Approval rate over time
Year-over-year approval rate across Judge Eason's docket. Annual rates fluctuate with the mix of cases SSA assigns; the longer-run pattern is more informative than any single year.
Decision pattern
Over 10 years on the bench, Judge Eason has shown a varied approval trend. While the rate was 35% in 2016, recent years have seen fluctuations, including a 53% rate in 2024 and 49% in 2025. This pattern suggests that the judge's approach to evidence and case requirements has evolved over time. The latest period reflects a continuation of this pattern, indicating that the judge's current decision-making remains consistent with their long-term career average.
Preparing for an SSDI hearing
The guidance below applies to any SSDI hearing, not specifically to Judge Eason's bench. Judge-specific preparation guidance requires a corpus of public Appeals Council decisions involving each judge, which we haven't built yet.

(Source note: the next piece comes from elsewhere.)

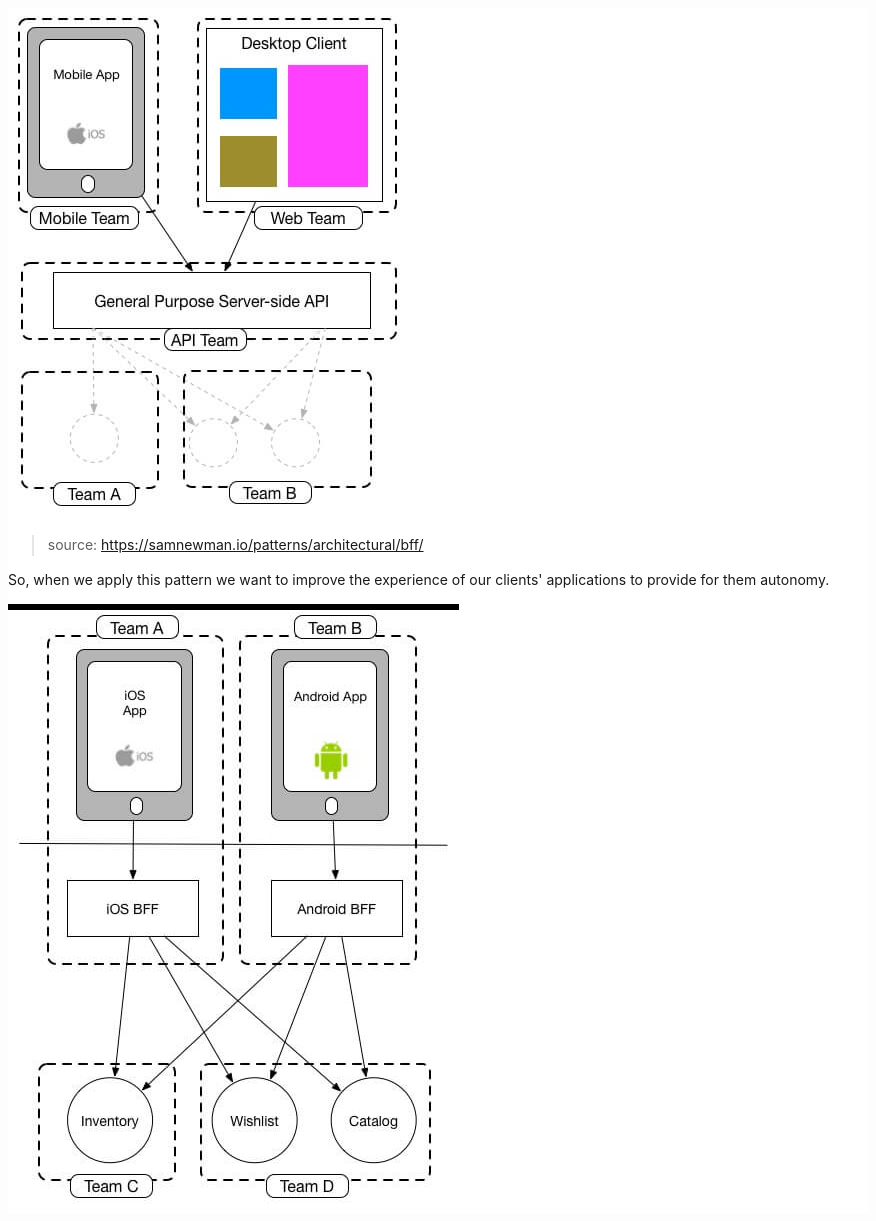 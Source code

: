 ![general-api](/assets/general-purpose-api-teams.jpg)
>source: https://samnewman.io/patterns/architectural/bff/


So, when we apply this pattern we want to improve the experience of our clients' applications to provide for them autonomy.

![team-ownership](/assets/team-ownership.jpg)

- Bring a clean treating-physician record. Longitudinal primary-care or specialist notes spanning the disability period, with consistent symptom documentation, are typically the strongest evidence at hearing. A single month's records usually aren't enough.
- Don't rely on consultative exams alone. If your medical evidence is built primarily around a one-time CE finding, expect detailed questioning. Supplement with treating-source statements where possible.
- Prepare for daily-activity questions. Have honest, specific answers about a typical day. Answers that conflict with the medical record (in either direction) tend to hurt credibility.
- Expect transferable-skills probing. A vocational expert will usually testify about jobs available to someone with your limitations. Your representative should be prepared to cross-examine.
Hearing with Judge Eason? See if a free benefits review fits your case.
Check My BenefitsAbout the Houston-Bissonnet hearing office
The Houston-Bissonnet Hearing Office serves a large population of claimants in Texas, managing a high volume of disability cases. With a bench of 6 judges, the office maintains an active docket that requires consistent case management. You should expect a professional environment focused on the specific medical evidence presented in your file. You can visit the Houston-Bissonnet Hearing Office page for the full ALJ roster.
Other judges at this hearing office
The Social Security Administration assigns cases using a workload-balancing algorithm, meaning you cannot choose your judge. Within the Houston-Bissonnet office, lifetime approval rates among the 6 judges range from 44% to 72%. This variation highlights why it is important to be prepared for any judge you might draw. The guidance for your preparation remains consistent regardless of which judge is assigned to your case.